▶ **Data**:
= = =

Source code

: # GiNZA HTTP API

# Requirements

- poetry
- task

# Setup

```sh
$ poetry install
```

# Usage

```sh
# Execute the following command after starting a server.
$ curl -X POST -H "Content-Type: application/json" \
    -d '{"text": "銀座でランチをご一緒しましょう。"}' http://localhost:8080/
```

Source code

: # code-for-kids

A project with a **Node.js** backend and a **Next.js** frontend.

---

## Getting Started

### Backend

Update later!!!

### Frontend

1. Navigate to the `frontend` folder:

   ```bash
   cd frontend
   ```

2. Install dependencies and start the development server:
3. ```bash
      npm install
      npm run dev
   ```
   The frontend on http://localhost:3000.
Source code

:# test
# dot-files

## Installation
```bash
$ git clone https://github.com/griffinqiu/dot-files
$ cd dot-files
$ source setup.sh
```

= = =

▶ **Activity**:
Among the lines above, find those with the word "files" and list them.

▶ **Solution below**:
# dot-files
$ git clone https://github.com/griffinqiu/dot-files
$ cd dot-files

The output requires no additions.